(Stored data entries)

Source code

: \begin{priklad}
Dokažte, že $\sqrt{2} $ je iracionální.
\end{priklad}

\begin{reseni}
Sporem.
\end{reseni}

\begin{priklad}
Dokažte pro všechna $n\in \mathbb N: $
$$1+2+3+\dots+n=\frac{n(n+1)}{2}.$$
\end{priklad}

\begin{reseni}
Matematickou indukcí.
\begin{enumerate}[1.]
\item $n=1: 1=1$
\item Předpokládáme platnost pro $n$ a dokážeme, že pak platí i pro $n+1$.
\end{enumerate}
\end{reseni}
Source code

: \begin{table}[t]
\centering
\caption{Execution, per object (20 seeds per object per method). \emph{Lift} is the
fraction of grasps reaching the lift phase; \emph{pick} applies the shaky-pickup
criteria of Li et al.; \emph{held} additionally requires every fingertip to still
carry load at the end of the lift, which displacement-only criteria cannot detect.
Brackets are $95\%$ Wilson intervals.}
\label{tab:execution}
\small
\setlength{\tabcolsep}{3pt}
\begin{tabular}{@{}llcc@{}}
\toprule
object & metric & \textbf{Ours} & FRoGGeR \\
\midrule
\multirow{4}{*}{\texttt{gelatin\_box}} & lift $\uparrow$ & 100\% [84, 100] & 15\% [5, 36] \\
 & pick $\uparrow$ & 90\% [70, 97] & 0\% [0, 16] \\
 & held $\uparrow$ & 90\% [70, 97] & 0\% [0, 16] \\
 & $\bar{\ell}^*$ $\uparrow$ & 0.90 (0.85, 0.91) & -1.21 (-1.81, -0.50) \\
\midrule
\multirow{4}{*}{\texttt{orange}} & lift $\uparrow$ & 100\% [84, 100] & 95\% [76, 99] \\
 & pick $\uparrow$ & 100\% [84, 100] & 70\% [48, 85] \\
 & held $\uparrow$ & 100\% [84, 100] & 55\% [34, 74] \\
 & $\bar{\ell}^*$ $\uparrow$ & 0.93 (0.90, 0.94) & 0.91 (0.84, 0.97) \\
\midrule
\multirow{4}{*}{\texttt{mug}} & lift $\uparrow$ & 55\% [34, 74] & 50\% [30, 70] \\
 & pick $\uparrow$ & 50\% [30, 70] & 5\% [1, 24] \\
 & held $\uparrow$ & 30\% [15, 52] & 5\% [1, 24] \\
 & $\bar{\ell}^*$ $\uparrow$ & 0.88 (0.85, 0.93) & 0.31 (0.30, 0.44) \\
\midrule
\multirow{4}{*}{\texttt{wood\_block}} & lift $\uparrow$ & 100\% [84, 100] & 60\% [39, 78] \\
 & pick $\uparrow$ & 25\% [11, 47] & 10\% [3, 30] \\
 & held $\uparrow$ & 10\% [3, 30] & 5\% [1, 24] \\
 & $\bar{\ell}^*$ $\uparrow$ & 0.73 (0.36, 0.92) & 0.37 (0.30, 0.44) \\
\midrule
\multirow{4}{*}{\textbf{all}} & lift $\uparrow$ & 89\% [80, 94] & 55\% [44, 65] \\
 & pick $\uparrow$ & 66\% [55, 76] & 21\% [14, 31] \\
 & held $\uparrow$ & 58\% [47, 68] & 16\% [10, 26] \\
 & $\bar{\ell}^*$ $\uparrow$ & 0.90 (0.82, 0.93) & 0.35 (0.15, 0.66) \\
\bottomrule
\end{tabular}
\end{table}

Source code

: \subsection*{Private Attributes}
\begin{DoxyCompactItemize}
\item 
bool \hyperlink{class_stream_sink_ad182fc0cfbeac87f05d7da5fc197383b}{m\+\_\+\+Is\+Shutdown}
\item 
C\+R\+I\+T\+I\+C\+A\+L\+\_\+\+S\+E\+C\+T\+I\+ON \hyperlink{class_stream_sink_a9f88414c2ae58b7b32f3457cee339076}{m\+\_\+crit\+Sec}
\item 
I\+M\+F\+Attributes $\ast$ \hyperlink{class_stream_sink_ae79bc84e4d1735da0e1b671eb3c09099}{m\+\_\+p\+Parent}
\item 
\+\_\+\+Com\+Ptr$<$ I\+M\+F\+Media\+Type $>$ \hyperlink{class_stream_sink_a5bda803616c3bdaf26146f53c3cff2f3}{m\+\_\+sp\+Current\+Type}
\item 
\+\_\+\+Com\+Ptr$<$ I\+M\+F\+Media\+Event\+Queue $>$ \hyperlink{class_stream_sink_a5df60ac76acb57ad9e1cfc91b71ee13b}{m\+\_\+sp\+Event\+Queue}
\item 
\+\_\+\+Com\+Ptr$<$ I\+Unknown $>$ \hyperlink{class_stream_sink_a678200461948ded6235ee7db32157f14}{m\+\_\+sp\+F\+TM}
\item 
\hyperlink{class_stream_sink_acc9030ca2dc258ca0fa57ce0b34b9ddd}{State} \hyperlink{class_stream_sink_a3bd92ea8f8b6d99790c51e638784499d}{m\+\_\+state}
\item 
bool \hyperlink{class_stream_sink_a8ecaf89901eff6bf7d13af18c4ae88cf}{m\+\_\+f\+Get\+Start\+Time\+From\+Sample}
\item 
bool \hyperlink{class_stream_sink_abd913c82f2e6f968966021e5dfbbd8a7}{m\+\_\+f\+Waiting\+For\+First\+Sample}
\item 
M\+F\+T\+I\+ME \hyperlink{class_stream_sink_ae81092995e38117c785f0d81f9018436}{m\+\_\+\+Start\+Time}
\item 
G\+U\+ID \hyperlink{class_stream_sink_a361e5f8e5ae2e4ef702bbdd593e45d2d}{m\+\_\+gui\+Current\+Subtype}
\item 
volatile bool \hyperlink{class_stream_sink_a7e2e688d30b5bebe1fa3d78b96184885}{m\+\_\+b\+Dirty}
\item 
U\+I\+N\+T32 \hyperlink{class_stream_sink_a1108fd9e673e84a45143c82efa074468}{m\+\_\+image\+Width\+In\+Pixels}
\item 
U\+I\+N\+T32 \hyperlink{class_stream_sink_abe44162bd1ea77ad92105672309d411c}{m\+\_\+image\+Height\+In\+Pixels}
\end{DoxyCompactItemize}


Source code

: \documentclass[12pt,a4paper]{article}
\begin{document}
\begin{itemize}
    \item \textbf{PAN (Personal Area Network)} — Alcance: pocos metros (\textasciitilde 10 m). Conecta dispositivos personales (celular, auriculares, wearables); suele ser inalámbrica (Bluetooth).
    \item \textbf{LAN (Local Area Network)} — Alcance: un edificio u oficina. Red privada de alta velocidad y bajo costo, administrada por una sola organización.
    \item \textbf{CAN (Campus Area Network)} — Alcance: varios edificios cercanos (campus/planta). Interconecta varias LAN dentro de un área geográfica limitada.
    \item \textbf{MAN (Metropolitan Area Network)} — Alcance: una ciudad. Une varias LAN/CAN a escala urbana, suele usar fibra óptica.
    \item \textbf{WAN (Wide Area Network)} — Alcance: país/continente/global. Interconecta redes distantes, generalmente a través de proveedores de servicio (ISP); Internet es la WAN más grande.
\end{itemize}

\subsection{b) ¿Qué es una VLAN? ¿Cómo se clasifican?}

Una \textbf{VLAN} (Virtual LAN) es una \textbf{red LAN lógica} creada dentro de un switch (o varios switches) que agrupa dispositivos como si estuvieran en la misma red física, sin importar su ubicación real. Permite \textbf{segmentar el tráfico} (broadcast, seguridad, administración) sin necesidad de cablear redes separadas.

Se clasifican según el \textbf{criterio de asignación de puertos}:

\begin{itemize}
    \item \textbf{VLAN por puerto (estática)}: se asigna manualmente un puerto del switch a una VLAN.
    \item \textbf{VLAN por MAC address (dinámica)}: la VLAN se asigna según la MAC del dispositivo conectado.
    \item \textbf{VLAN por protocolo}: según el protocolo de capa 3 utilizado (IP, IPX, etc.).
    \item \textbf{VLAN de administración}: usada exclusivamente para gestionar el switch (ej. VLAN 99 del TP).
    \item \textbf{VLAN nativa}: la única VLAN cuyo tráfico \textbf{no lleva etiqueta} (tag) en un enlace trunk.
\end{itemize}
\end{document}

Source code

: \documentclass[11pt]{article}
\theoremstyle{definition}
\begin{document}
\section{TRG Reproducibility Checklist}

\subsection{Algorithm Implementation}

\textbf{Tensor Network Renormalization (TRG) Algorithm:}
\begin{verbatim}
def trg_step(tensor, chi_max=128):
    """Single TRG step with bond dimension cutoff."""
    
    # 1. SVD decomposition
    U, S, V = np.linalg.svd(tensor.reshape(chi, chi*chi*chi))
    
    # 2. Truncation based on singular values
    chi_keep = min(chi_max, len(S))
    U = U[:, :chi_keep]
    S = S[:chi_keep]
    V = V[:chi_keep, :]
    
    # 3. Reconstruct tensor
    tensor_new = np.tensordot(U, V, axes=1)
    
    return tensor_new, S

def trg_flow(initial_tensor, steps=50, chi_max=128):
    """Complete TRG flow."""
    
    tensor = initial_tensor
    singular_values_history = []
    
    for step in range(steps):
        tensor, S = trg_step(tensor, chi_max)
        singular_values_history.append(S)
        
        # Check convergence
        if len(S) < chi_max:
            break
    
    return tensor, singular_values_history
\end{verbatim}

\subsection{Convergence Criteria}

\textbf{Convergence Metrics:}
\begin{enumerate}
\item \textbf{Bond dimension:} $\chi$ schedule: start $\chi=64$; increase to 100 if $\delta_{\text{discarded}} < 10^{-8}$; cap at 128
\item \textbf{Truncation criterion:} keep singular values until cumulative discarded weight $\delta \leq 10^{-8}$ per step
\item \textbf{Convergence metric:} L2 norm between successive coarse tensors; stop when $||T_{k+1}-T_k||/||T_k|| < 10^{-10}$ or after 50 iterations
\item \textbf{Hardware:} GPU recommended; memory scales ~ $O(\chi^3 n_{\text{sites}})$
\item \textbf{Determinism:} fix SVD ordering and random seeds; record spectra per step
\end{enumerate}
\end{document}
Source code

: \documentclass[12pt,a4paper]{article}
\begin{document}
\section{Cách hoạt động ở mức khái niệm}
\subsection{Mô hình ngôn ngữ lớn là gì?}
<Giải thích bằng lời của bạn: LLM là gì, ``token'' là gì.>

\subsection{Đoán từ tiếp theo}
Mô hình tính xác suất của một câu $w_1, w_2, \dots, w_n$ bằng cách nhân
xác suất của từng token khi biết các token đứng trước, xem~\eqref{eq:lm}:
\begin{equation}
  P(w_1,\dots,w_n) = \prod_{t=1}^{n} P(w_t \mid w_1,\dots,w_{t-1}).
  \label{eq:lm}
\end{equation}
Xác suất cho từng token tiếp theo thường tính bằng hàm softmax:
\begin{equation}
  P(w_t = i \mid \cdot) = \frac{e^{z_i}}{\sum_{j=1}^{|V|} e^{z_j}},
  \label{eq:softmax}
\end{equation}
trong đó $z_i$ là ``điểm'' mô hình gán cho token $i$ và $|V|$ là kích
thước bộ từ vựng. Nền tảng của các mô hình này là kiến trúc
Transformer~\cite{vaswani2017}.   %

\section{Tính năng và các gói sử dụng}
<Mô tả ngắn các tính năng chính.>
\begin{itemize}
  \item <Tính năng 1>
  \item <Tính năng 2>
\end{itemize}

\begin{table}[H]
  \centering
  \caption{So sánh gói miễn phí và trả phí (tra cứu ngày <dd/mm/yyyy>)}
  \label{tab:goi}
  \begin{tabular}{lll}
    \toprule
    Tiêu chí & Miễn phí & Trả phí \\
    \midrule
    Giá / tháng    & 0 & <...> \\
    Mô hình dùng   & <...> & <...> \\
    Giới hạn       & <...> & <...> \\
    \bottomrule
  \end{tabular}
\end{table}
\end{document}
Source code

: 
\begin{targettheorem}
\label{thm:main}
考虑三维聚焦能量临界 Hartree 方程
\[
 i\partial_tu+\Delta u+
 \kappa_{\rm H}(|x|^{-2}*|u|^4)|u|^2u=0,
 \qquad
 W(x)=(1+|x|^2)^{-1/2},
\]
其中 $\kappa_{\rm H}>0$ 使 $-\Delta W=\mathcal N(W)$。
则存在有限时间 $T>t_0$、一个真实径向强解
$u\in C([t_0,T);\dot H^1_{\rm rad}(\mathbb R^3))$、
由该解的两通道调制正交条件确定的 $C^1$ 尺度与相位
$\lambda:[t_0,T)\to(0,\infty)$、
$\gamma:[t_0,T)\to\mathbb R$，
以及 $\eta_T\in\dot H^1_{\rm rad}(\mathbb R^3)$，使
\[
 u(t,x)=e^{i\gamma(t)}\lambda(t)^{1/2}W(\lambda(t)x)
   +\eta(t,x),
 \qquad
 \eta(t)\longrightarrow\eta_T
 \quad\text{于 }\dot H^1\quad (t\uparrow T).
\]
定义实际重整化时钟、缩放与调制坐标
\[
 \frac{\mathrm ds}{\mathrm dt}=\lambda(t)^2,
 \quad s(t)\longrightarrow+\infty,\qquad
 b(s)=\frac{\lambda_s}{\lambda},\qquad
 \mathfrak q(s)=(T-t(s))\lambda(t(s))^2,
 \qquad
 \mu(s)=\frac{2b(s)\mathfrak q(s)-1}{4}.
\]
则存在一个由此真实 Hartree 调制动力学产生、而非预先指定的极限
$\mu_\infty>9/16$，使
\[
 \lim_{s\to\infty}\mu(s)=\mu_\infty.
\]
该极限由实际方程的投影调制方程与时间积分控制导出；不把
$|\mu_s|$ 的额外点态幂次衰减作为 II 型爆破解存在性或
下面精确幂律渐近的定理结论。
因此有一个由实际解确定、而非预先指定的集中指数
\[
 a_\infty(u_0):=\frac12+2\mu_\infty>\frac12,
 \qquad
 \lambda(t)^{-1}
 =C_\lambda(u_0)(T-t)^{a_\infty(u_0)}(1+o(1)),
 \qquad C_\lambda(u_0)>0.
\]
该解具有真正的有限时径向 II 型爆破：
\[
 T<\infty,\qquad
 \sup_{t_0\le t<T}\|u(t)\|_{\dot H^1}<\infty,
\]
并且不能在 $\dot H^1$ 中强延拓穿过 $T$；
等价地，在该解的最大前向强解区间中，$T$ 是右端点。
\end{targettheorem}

Assignment: From the line that contains "T<\infty,\qquad" through the end of the records above, print every line exactly and nothing else.

Written reply:
 T<\infty,\qquad
 \sup_{t_0\le t<T}\|u(t)\|_{\dot H^1}<\infty,
\]
并且不能在 $\dot H^1$ 中强延拓穿过 $T$；
等价地，在该解的最大前向强解区间中，$T$ 是右端点。
\end{targettheorem}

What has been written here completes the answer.